Sinem ilk şiir kitabında bir şiir dili yaratabilmiş özgünlüğünü dizelere taşımıştı. Yeni kitabı İstanbulca'da yeni buluşlarla kısa ve özlü anlatımıyla sözcükler kadar onlara yüklediği anlam zenginliğiyle bizi kendi şiir diline bağlıyor. Şiirlerinde "an"ın peşinden gidiyor. Hayatı; güler yüzle sorunları çözen bir çocuk ruhuyla süslüyor. Gözlemlerini adlandırmalarını bir duygu inceliğiyle birlikte "akıl kutusu"ndan çıkarır gibi sunuyor.
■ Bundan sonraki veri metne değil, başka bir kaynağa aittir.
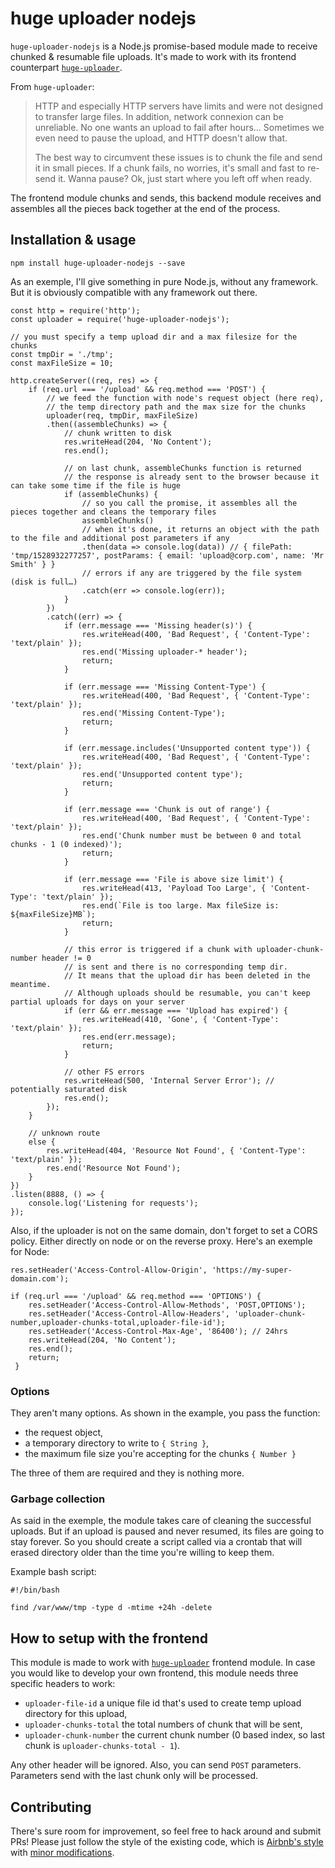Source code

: # huge uploader nodejs

`huge-uploader-nodejs` is a Node.js promise-based module made to receive chunked & resumable file uploads. It's made to work with its frontend counterpart [`huge-uploader`](https://github.com/Buzut/huge-uploader).

From `huge-uploader`:
> HTTP and especially HTTP servers have limits and were not designed to transfer large files. In addition, network connexion can be unreliable. No one wants an upload to fail after hours… Sometimes we even need to pause the upload, and HTTP doesn't allow that.
>
> The best way to circumvent these issues is to chunk the file and send it in small pieces. If a chunk fails, no worries, it's small and fast to re-send it. Wanna pause? Ok, just start where you left off when ready.

The frontend module chunks and sends, this backend module receives and assembles all the pieces back together at the end of the process.

## Installation & usage

```
npm install huge-uploader-nodejs --save
```

As an exemple, I'll give something in pure Node.js, without any framework. But it is obviously compatible with any framework out there.

```
const http = require('http');
const uploader = require('huge-uploader-nodejs');

// you must specify a temp upload dir and a max filesize for the chunks
const tmpDir = './tmp';
const maxFileSize = 10;

http.createServer((req, res) => {
    if (req.url === '/upload' && req.method === 'POST') {
        // we feed the function with node's request object (here req),
        // the temp directory path and the max size for the chunks
        uploader(req, tmpDir, maxFileSize)
        .then((assembleChunks) => {
            // chunk written to disk
            res.writeHead(204, 'No Content');
            res.end();

            // on last chunk, assembleChunks function is returned
            // the response is already sent to the browser because it can take some time if the file is huge
            if (assembleChunks) {
                // so you call the promise, it assembles all the pieces together and cleans the temporary files
                assembleChunks()
                // when it's done, it returns an object with the path to the file and additional post parameters if any
                .then(data => console.log(data)) // { filePath: 'tmp/1528932277257', postParams: { email: 'upload@corp.com', name: 'Mr Smith' } }
                // errors if any are triggered by the file system (disk is full…)
                .catch(err => console.log(err));
            }
        })
        .catch((err) => {
            if (err.message === 'Missing header(s)') {
                res.writeHead(400, 'Bad Request', { 'Content-Type': 'text/plain' });
                res.end('Missing uploader-* header');
                return;
            }

            if (err.message === 'Missing Content-Type') {
                res.writeHead(400, 'Bad Request', { 'Content-Type': 'text/plain' });
                res.end('Missing Content-Type');
                return;
            }

            if (err.message.includes('Unsupported content type')) {
                res.writeHead(400, 'Bad Request', { 'Content-Type': 'text/plain' });
                res.end('Unsupported content type');
                return;
            }

            if (err.message === 'Chunk is out of range') {
                res.writeHead(400, 'Bad Request', { 'Content-Type': 'text/plain' });
                res.end('Chunk number must be between 0 and total chunks - 1 (0 indexed)');
                return;
            }

            if (err.message === 'File is above size limit') {
                res.writeHead(413, 'Payload Too Large', { 'Content-Type': 'text/plain' });
                res.end(`File is too large. Max fileSize is: ${maxFileSize}MB`);
                return;
            }

			// this error is triggered if a chunk with uploader-chunk-number header != 0
            // is sent and there is no corresponding temp dir.
            // It means that the upload dir has been deleted in the meantime.
            // Although uploads should be resumable, you can't keep partial uploads for days on your server
            if (err && err.message === 'Upload has expired') {
                res.writeHead(410, 'Gone', { 'Content-Type': 'text/plain' });
                res.end(err.message);
                return;
            }

            // other FS errors
            res.writeHead(500, 'Internal Server Error'); // potentially saturated disk
            res.end();
        });
    }

    // unknown route
    else {
        res.writeHead(404, 'Resource Not Found', { 'Content-Type': 'text/plain' });
        res.end('Resource Not Found');
    }
})
.listen(8888, () => {
    console.log('Listening for requests');
});

```

Also, if the uploader is not on the same domain, don't forget to set a CORS policy. Either directly on node or on the reverse proxy. Here's an exemple for Node:

```
res.setHeader('Access-Control-Allow-Origin', 'https://my-super-domain.com');

if (req.url === '/upload' && req.method === 'OPTIONS') {
    res.setHeader('Access-Control-Allow-Methods', 'POST,OPTIONS');
    res.setHeader('Access-Control-Allow-Headers', 'uploader-chunk-number,uploader-chunks-total,uploader-file-id');
    res.setHeader('Access-Control-Max-Age', '86400'); // 24hrs
    res.writeHead(204, 'No Content');
    res.end();
    return;
 }

```

### Options

They aren't many options. As shown in the example, you pass the function:
* the request object,
* a temporary directory to write to `{ String }`,
* the maximum file size you're accepting for the chunks `{ Number }`

The three of them are required and they is nothing more.

### Garbage collection

As said in the exemple, the module takes care of cleaning the successful uploads. But if an upload is paused and never resumed, its files are going to stay forever. So you should create a script called via a crontab that will erased directory older than the time you're willing to keep them.

Example bash script:
```
#!/bin/bash

find /var/www/tmp -type d -mtime +24h -delete
```

## How to setup with the frontend
This module is made to work with [`huge-uploader`](https://github.com/Buzut/huge-uploader) frontend module. In case you would like to develop your own frontend, this module needs three specific headers to work:

* `uploader-file-id` a unique file id that's used to create temp upload directory for this upload,
* `uploader-chunks-total` the total numbers of chunk that will be sent,
* `uploader-chunk-number` the current chunk number (0 based index, so last chunk is `uploader-chunks-total - 1`).

Any other header will be ignored. Also, you can send `POST` parameters. Parameters send with the last chunk only will be processed.

## Contributing

There's sure room for improvement, so feel free to hack around and submit PRs!
Please just follow the style of the existing code, which is [Airbnb's style](http://airbnb.io/javascript/) with [minor modifications](.eslintrc).
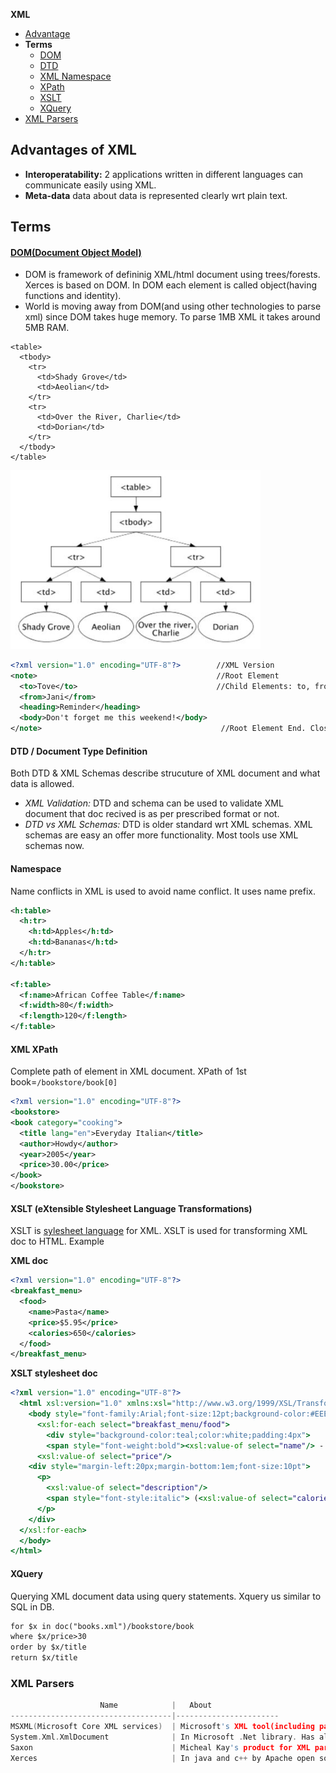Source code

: **XML**
- [Advantage](#adv)
- **Terms**
  - [DOM](#dom)
  - [DTD](#dtd)
  - [XML Namespace](#name)
  - [XPath](#xpath)
  - [XSLT](#xslt)
  - [XQuery](#xq)
- [XML Parsers](#par)

<a name=adv></a>
## Advantages of XML
- **Interoperatability:** 2 applications written in different languages can communicate easily using XML.
- **Meta-data** data about data is represented clearly wrt plain text.

## Terms
<a name=dom></a>
#### [DOM(Document Object Model)](https://www.w3.org/TR/DOM-Level-3-Core/introduction.html)
- DOM is framework of defininig XML/html document using trees/forests. Xerces is based on DOM. In DOM each element is called object(having functions and identity).
- World is moving away from DOM(and using other technologies to parse xml) since DOM takes huge memory. To parse 1MB XML it takes around 5MB RAM.
```xhtml
<table>
  <tbody> 
    <tr> 
      <td>Shady Grove</td>
      <td>Aeolian</td> 
    </tr> 
    <tr>
      <td>Over the River, Charlie</td>        
      <td>Dorian</td> 
    </tr> 
  </tbody>
</table>
```

<img src=dom.JPG width=400/>

```xml
<?xml version="1.0" encoding="UTF-8"?>        //XML Version
<note>                                        //Root Element
  <to>Tove</to>                               //Child Elements: to, from, heading, body
  <from>Jani</from>
  <heading>Reminder</heading>
  <body>Don't forget me this weekend!</body>
</note>                                        //Root Element End. Closing Tag is Must
```

<a name=dtd></a>
#### DTD / Document Type Definition
Both DTD & XML Schemas describe strucuture of XML document and what data is allowed.
- _XML Validation:_ DTD and schema can be used to validate XML document that doc recived is as per prescribed format or not.
- _DTD vs XML Schemas:_ DTD is older standard wrt XML schemas. XML schemas are easy an offer more functionality. Most tools use XML schemas now.

<a name=name></a>
#### Namespace
Name conflicts in XML is used to avoid name conflict. It uses name prefix.
```xml
<h:table>
  <h:tr>
    <h:td>Apples</h:td>
    <h:td>Bananas</h:td>
  </h:tr>
</h:table>

<f:table>
  <f:name>African Coffee Table</f:name>
  <f:width>80</f:width>
  <f:length>120</f:length>
</f:table>
```

<a name=xpath></a>
#### XML XPath
Complete path of element in XML document. XPath of 1st book=`/bookstore/book[0]`
```xml
<?xml version="1.0" encoding="UTF-8"?>
<bookstore>
<book category="cooking">
  <title lang="en">Everyday Italian</title>
  <author>Howdy</author>
  <year>2005</year>
  <price>30.00</price>
</book>
</bookstore>
```

<a name=xslt></a>
#### XSLT (eXtensible Stylesheet Language Transformations)
XSLT is [sylesheet language](/Languages/StyleSheetLanguage) for XML. XSLT is used for transforming XML doc to HTML. Example

**XML doc**
```xml
<?xml version="1.0" encoding="UTF-8"?>
<breakfast_menu>
  <food>
    <name>Pasta</name>
    <price>$5.95</price>
    <calories>650</calories>
  </food>
</breakfast_menu>
```
**XSLT stylesheet doc**
```xslt
<?xml version="1.0" encoding="UTF-8"?>
  <html xsl:version="1.0" xmlns:xsl="http://www.w3.org/1999/XSL/Transform">
    <body style="font-family:Arial;font-size:12pt;background-color:#EEEEEE">
      <xsl:for-each select="breakfast_menu/food">
        <div style="background-color:teal;color:white;padding:4px">
        <span style="font-weight:bold"><xsl:value-of select="name"/> - </span>
      <xsl:value-of select="price"/>
    <div style="margin-left:20px;margin-bottom:1em;font-size:10pt">
      <p>
        <xsl:value-of select="description"/>
        <span style="font-style:italic"> (<xsl:value-of select="calories"/> calories per serving)</span>
      </p>
    </div>
  </xsl:for-each>
  </body>
</html>
```

<a name=xq></a>
#### XQuery
Querying XML document data using query statements. Xquery us similar to SQL in DB.
```xml
for $x in doc("books.xml")/bookstore/book
where $x/price>30
order by $x/title
return $x/title
```

<a name=par></a>
### XML Parsers
```c
                    Name            |   About
------------------------------------|-----------------------
MSXML(Microsoft Core XML services)  | Microsoft's XML tool(including parser), exposed as COM object, accessed using C++ also.
System.Xml.XmlDocument              | In Microsoft .Net library. Has all standard DOM features.
Saxon                               | Micheal Kay's product for XML parsing, quering, transforming. In java & .net
Xerces                              | In java and c++ by Apache open source
```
Acele yaşadığımız çağımıza gündelik hayata ironiler katarak tanıklıklar kazandırıyor. Tatlılıklar Sinem.
BEDRİ SELİMHOCAOĞLU
Küçük bir çocuğun elimizden tutup tüketim çılgınlığının her şeyi hızla tükettiği bir sistemle yüzleştirmesi gibi bir şeydir Sinem'in şiirleri. Gücünü de burdan alır. Her sayfayı çevirişinizde çocuksu bir saflık ve sürprizle karşılar bizi. Tıpkı Neruda'nın Lorca için yazdığı bir şiirinde ifade ettiği gibi: "Bırak basit olsun sözlerimiz; sen ve ben gibi basit"
MESUT EREN
Hani hüznün nerede bittiği gülmecenin nerede başladığı bilinmeyen İstanbul'da hani o hep yok olmaya yüz tuttuğundan yakındığımız dilde İSTANBULCA. Tam da adını aldığı kentin tadında. Sinemciğim tüm okurların adına bizimle şiirlerini paylaştığın için teşekkür ederim.